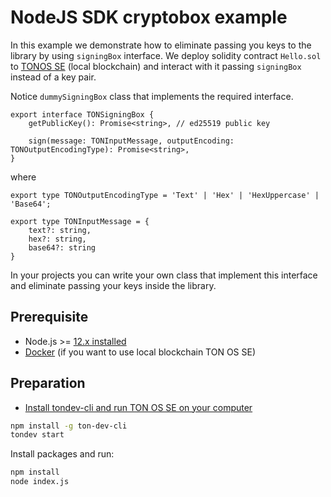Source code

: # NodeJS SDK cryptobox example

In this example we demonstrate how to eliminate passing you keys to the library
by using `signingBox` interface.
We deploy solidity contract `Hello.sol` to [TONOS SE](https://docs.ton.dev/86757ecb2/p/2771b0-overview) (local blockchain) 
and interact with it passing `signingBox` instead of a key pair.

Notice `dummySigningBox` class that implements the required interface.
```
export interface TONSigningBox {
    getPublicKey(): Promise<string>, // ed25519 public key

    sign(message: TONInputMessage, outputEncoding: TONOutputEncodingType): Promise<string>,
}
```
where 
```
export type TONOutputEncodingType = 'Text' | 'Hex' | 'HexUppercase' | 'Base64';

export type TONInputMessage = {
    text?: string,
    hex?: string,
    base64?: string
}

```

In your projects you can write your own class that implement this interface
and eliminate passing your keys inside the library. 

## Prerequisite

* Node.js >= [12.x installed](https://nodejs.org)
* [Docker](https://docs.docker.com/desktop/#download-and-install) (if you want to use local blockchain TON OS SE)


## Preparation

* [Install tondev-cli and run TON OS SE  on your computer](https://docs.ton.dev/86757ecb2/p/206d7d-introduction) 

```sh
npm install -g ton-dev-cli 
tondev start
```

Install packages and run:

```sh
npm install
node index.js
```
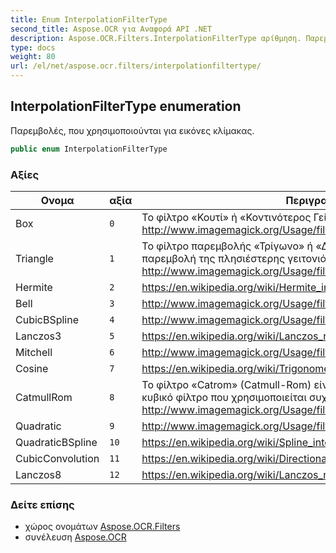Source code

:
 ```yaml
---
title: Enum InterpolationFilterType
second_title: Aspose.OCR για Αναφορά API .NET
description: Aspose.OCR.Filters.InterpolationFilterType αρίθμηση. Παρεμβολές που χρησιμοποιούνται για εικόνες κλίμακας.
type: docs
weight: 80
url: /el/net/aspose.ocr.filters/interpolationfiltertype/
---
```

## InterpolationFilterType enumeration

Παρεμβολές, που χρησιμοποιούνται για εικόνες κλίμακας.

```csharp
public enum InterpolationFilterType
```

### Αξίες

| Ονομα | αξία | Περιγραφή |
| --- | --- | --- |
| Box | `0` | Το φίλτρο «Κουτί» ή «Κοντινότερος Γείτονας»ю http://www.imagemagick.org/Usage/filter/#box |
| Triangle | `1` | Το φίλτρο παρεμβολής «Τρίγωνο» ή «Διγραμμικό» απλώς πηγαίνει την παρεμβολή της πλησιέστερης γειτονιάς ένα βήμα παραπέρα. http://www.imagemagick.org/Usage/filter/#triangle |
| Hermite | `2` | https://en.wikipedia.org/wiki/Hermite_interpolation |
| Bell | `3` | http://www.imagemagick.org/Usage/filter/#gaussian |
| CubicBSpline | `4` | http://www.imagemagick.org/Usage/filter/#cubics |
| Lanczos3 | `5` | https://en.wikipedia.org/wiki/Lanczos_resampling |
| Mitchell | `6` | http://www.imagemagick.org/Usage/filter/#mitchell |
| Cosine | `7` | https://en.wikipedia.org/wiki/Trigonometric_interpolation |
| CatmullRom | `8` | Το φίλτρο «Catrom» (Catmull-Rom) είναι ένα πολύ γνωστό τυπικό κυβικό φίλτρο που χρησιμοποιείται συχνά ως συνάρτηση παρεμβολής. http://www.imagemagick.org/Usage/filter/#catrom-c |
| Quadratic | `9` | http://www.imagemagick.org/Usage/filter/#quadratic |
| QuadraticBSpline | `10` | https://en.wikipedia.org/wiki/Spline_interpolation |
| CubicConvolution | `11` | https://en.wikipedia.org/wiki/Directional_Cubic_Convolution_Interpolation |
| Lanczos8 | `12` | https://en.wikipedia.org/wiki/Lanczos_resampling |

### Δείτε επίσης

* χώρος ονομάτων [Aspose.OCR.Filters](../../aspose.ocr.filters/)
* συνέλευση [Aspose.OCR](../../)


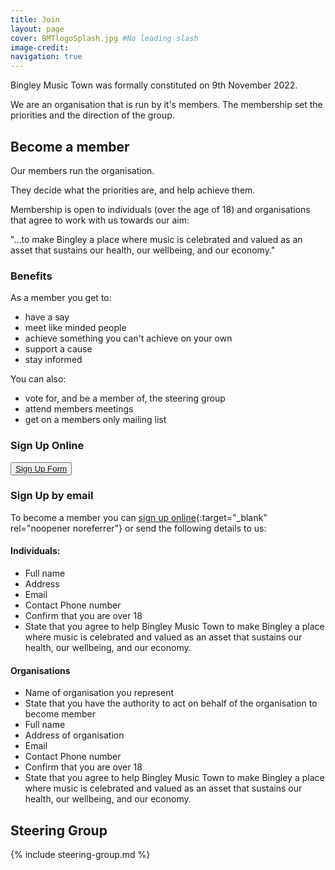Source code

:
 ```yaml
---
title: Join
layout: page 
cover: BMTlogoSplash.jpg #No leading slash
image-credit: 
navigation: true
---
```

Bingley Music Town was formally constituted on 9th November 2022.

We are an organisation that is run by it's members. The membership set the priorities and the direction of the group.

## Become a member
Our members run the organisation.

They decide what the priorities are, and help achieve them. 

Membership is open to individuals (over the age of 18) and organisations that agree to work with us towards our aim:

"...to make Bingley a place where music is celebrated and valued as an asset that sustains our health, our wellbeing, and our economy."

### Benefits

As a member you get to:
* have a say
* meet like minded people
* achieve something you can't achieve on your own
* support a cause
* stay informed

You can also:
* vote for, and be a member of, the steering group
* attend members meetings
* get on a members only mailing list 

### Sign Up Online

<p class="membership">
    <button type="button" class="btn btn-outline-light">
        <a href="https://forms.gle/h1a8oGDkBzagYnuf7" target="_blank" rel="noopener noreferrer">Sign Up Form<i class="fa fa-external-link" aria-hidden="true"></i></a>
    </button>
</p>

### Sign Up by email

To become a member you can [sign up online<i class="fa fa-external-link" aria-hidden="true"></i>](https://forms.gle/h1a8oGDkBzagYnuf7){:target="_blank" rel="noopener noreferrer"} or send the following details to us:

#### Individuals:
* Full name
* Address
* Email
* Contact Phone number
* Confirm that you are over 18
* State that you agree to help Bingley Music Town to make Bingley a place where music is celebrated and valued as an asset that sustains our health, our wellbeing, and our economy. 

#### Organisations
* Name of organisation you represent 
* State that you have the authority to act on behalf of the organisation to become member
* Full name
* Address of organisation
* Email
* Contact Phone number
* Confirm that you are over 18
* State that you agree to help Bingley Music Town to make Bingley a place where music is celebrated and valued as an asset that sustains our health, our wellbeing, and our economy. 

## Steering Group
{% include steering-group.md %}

What to work on
Up to and including the line that holds "παραπέρα. http://www.imagemagick.org/Usage/filter/#triangle |", restate word for word each line of the records from their start, and only those lines, leaving out the pictures.

Solution to this problem
Source code

: # NodeJS SDK cryptobox example

In this example we demonstrate how to eliminate passing you keys to the library
by using `signingBox` interface.
We deploy solidity contract `Hello.sol` to [TONOS SE](https://docs.ton.dev/86757ecb2/p/2771b0-overview) (local blockchain) 
and interact with it passing `signingBox` instead of a key pair.

Notice `dummySigningBox` class that implements the required interface.
```
export interface TONSigningBox {
    getPublicKey(): Promise<string>, // ed25519 public key

    sign(message: TONInputMessage, outputEncoding: TONOutputEncodingType): Promise<string>,
}
```
where 
```
export type TONOutputEncodingType = 'Text' | 'Hex' | 'HexUppercase' | 'Base64';

export type TONInputMessage = {
    text?: string,
    hex?: string,
    base64?: string
}

```

In your projects you can write your own class that implement this interface
and eliminate passing your keys inside the library. 

## Prerequisite

* Node.js >= [12.x installed](https://nodejs.org)
* [Docker](https://docs.docker.com/desktop/#download-and-install) (if you want to use local blockchain TON OS SE)


## Preparation

* [Install tondev-cli and run TON OS SE  on your computer](https://docs.ton.dev/86757ecb2/p/206d7d-introduction) 

```sh
npm install -g ton-dev-cli 
tondev start
```

Install packages and run:

```sh
npm install
node index.js
```
Source code

:
 ```yaml
---
title: Enum InterpolationFilterType
second_title: Aspose.OCR για Αναφορά API .NET
description: Aspose.OCR.Filters.InterpolationFilterType αρίθμηση. Παρεμβολές που χρησιμοποιούνται για εικόνες κλίμακας.
type: docs
weight: 80
url: /el/net/aspose.ocr.filters/interpolationfiltertype/
---
```

## InterpolationFilterType enumeration

Παρεμβολές, που χρησιμοποιούνται για εικόνες κλίμακας.

```csharp
public enum InterpolationFilterType
```

### Αξίες

| Ονομα | αξία | Περιγραφή |
| --- | --- | --- |
| Box | `0` | Το φίλτρο «Κουτί» ή «Κοντινότερος Γείτονας»ю http://www.imagemagick.org/Usage/filter/#box |
| Triangle | `1` | Το φίλτρο παρεμβολής «Τρίγωνο» ή «Διγραμμικό» απλώς πηγαίνει την παρεμβολή της πλησιέστερης γειτονιάς ένα βήμα παραπέρα. http://www.imagemagick.org/Usage/filter/#triangle |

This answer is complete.